Several means by which someone from 2012 might be catapulted into a post-apocalyptic world (whether it be 100 or 1,000 years in the future) include:
- Time Travel. The player characters are transported into the future by a time machine. Unexpectedly (or perhaps as part of the plan), it is a one-way trip, and they are now stranded. [The Time Machine, sort of; he chooses to stay, rather than being stranded.]
- Time Dilation via Space Travel. The player characters are astronauts traveling at near the speed of light. Thanks to the time dilation effect (which is a real thing, btw), time travels much more slowly for them than it does on Earth. When they return, many more years of objective time have passed back home than have passed subjectively on their ship. [Planet of the Apes.]
- Cyronics (or other means of suspended animation, such as induced hibernation). The player characters are frozen and then revived (via some automated process, or perhaps by their discovery by natives of the future world, who revive them accidentally or purposefully). [Genesis II and Planet Earth.]
- Isolation. The player characters are the descendents of survivors of the holocaust who took shelter just before the bombs hit (or the plague happened, or whatever the apocalypse happens to be), and who may or may not have maintained their culture as it was at the moment the world ended. Perhaps there are some gaps in the knowledge that has been transmitted– perhaps the residents don’t even realize there is a world outside to explore until something happens to force them out of their sheltered environment. [City of Ember, Logan’s Run, and Wall-E.]
They key to the “fish out of water” element is that the player characters haven’t witnessed the holocaust first hand. They’re not merely survivors, but find themselves in a very different world from the one they knew. If I do a Gamma World game, I’d definitely want to structure it this way.

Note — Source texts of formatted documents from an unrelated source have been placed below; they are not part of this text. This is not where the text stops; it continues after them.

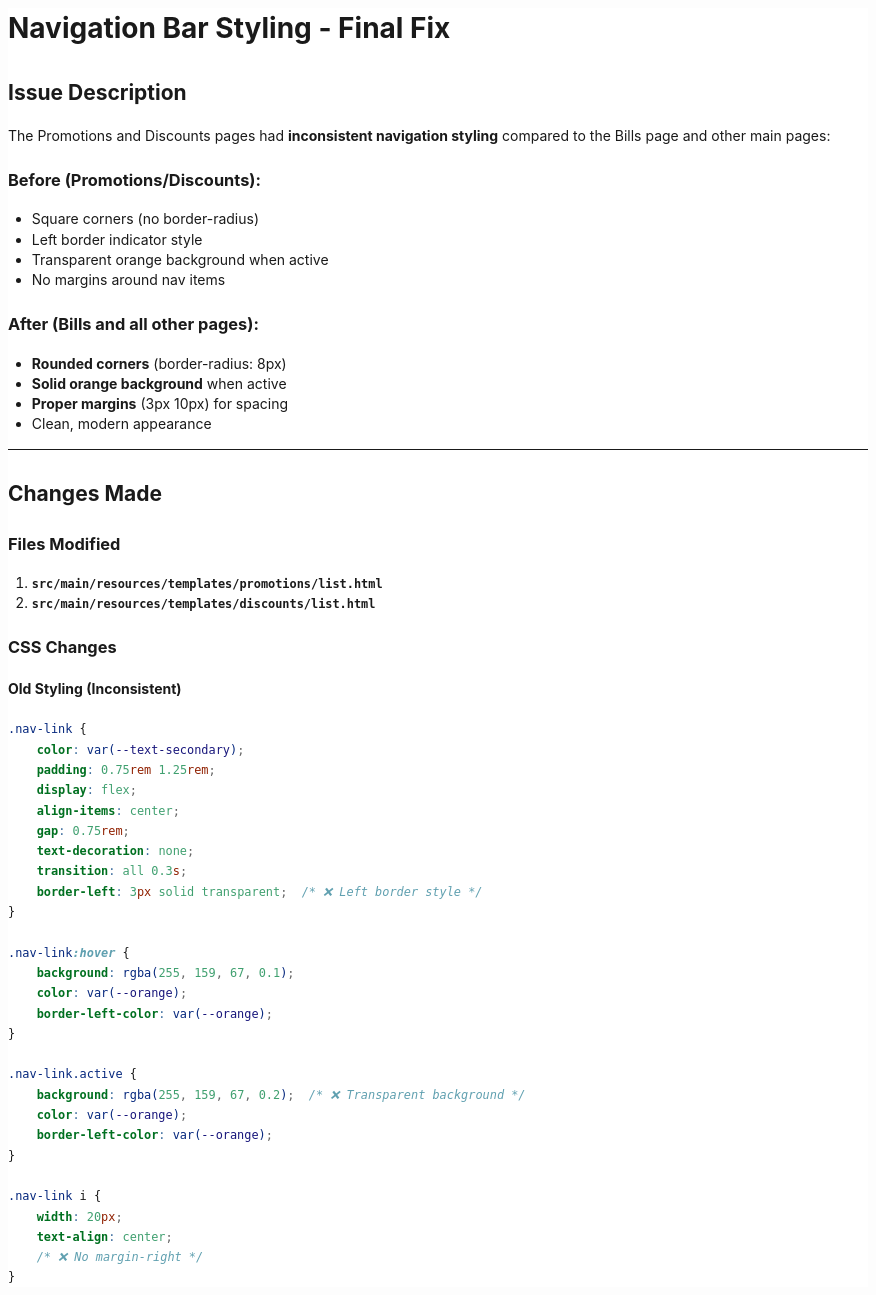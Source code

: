 # Navigation Bar Styling - Final Fix

## Issue Description
The Promotions and Discounts pages had **inconsistent navigation styling** compared to the Bills page and other main pages:

### Before (Promotions/Discounts):
- Square corners (no border-radius)
- Left border indicator style
- Transparent orange background when active
- No margins around nav items

### After (Bills and all other pages):
- **Rounded corners** (border-radius: 8px)
- **Solid orange background** when active
- **Proper margins** (3px 10px) for spacing
- Clean, modern appearance

---

## Changes Made

### Files Modified
1. **`src/main/resources/templates/promotions/list.html`**
2. **`src/main/resources/templates/discounts/list.html`**

### CSS Changes

#### Old Styling (Inconsistent)
```css
.nav-link {
    color: var(--text-secondary);
    padding: 0.75rem 1.25rem;
    display: flex;
    align-items: center;
    gap: 0.75rem;
    text-decoration: none;
    transition: all 0.3s;
    border-left: 3px solid transparent;  /* ❌ Left border style */
}

.nav-link:hover {
    background: rgba(255, 159, 67, 0.1);
    color: var(--orange);
    border-left-color: var(--orange);
}

.nav-link.active {
    background: rgba(255, 159, 67, 0.2);  /* ❌ Transparent background */
    color: var(--orange);
    border-left-color: var(--orange);
}

.nav-link i {
    width: 20px;
    text-align: center;
    /* ❌ No margin-right */
}
```
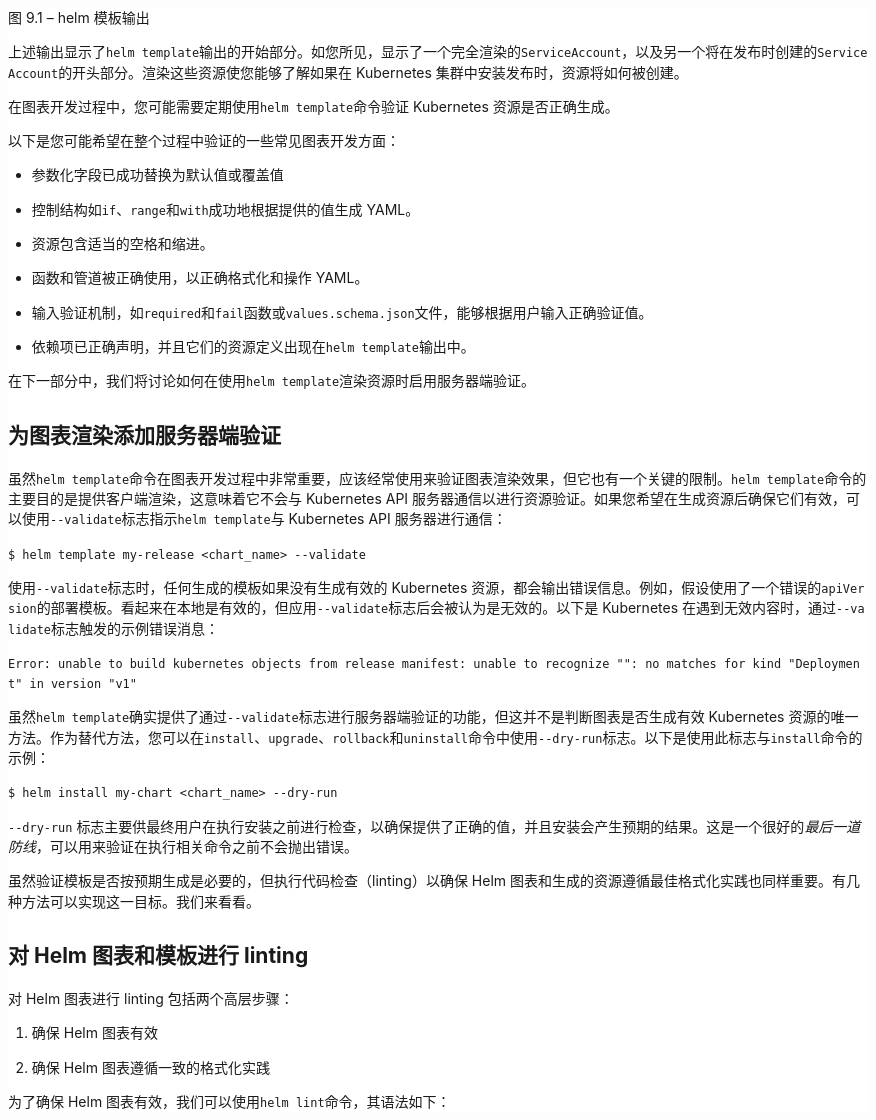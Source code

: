 图 9.1 – helm 模板输出

上述输出显示了`helm template`输出的开始部分。如您所见，显示了一个完全渲染的`ServiceAccount`，以及另一个将在发布时创建的`ServiceAccount`的开头部分。渲染这些资源使您能够了解如果在 Kubernetes 集群中安装发布时，资源将如何被创建。

在图表开发过程中，您可能需要定期使用`helm template`命令验证 Kubernetes 资源是否正确生成。

以下是您可能希望在整个过程中验证的一些常见图表开发方面：

+   参数化字段已成功替换为默认值或覆盖值

+   控制结构如`if`、`range`和`with`成功地根据提供的值生成 YAML。

+   资源包含适当的空格和缩进。

+   函数和管道被正确使用，以正确格式化和操作 YAML。

+   输入验证机制，如`required`和`fail`函数或`values.schema.json`文件，能够根据用户输入正确验证值。

+   依赖项已正确声明，并且它们的资源定义出现在`helm template`输出中。

在下一部分中，我们将讨论如何在使用`helm template`渲染资源时启用服务器端验证。

## 为图表渲染添加服务器端验证

虽然`helm template`命令在图表开发过程中非常重要，应该经常使用来验证图表渲染效果，但它也有一个关键的限制。`helm template`命令的主要目的是提供客户端渲染，这意味着它不会与 Kubernetes API 服务器通信以进行资源验证。如果您希望在生成资源后确保它们有效，可以使用`--validate`标志指示`helm template`与 Kubernetes API 服务器进行通信：

```
$ helm template my-release <chart_name> --validate
```

使用`--validate`标志时，任何生成的模板如果没有生成有效的 Kubernetes 资源，都会输出错误信息。例如，假设使用了一个错误的`apiVersion`的部署模板。看起来在本地是有效的，但应用`--validate`标志后会被认为是无效的。以下是 Kubernetes 在遇到无效内容时，通过`--validate`标志触发的示例错误消息：

```
Error: unable to build kubernetes objects from release manifest: unable to recognize "": no matches for kind "Deployment" in version "v1"
```

虽然`helm template`确实提供了通过`--validate`标志进行服务器端验证的功能，但这并不是判断图表是否生成有效 Kubernetes 资源的唯一方法。作为替代方法，您可以在`install`、`upgrade`、`rollback`和`uninstall`命令中使用`--dry-run`标志。以下是使用此标志与`install`命令的示例：

```
$ helm install my-chart <chart_name> --dry-run
```

`--dry-run` 标志主要供最终用户在执行安装之前进行检查，以确保提供了正确的值，并且安装会产生预期的结果。这是一个很好的*最后一道防线*，可以用来验证在执行相关命令之前不会抛出错误。

虽然验证模板是否按预期生成是必要的，但执行代码检查（linting）以确保 Helm 图表和生成的资源遵循最佳格式化实践也同样重要。有几种方法可以实现这一目标。我们来看看。

## 对 Helm 图表和模板进行 linting

对 Helm 图表进行 linting 包括两个高层步骤：

1.  确保 Helm 图表有效

1.  确保 Helm 图表遵循一致的格式化实践

为了确保 Helm 图表有效，我们可以使用`helm lint`命令，其语法如下：
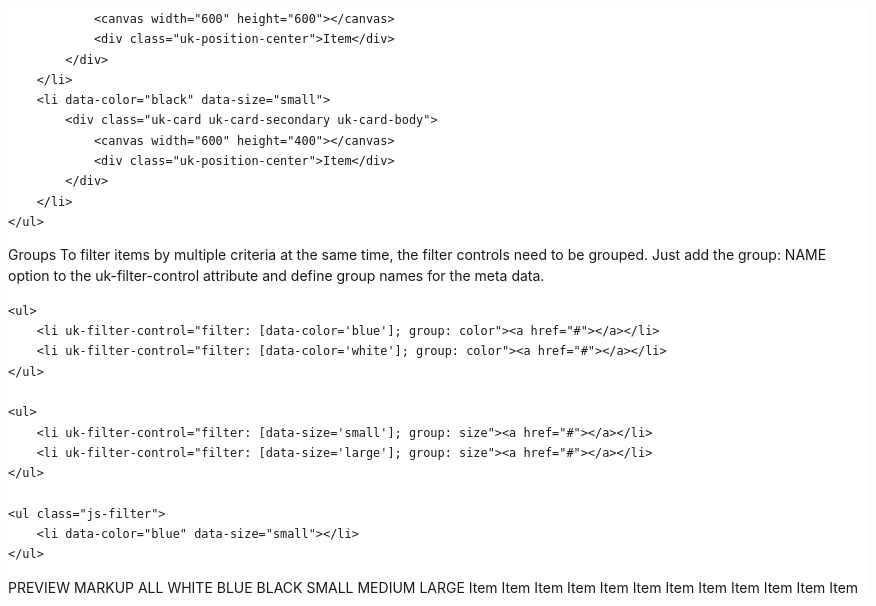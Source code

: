                 <canvas width="600" height="600"></canvas>
                <div class="uk-position-center">Item</div>
            </div>
        </li>
        <li data-color="black" data-size="small">
            <div class="uk-card uk-card-secondary uk-card-body">
                <canvas width="600" height="400"></canvas>
                <div class="uk-position-center">Item</div>
            </div>
        </li>
    </ul>

</div>





Groups
To filter items by multiple criteria at the same time, the filter controls need to be grouped. Just add the group: NAME option to the uk-filter-control attribute and define group names for the meta data.

<div uk-filter="target: .js-filter">

    <ul>
        <li uk-filter-control="filter: [data-color='blue']; group: color"><a href="#"></a></li>
        <li uk-filter-control="filter: [data-color='white']; group: color"><a href="#"></a></li>
    </ul>

    <ul>
        <li uk-filter-control="filter: [data-size='small']; group: size"><a href="#"></a></li>
        <li uk-filter-control="filter: [data-size='large']; group: size"><a href="#"></a></li>
    </ul>

    <ul class="js-filter">
        <li data-color="blue" data-size="small"></li>
    </ul>

</div>
PREVIEW
MARKUP
ALL
WHITE
BLUE
BLACK
SMALL
MEDIUM
LARGE
Item
Item
Item
Item
Item
Item
Item
Item
Item
Item
Item
Item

So when are we playing Gamma World?
This is actually a pretty good premise all on its own…not sure it works for GW specifically, unless all the characters are PSHs? But if you were to do your own post-apocalyptic game it would sure be a swell starting point.
: )
There was a short series in the UK years ago, called THE LAST TRAIN, which was about a group of passengers who were 'frozen' by some gas, after the train crashed, and woke up to find that the word has ended. It was a great series, and exactly the sort of thing you're talking about.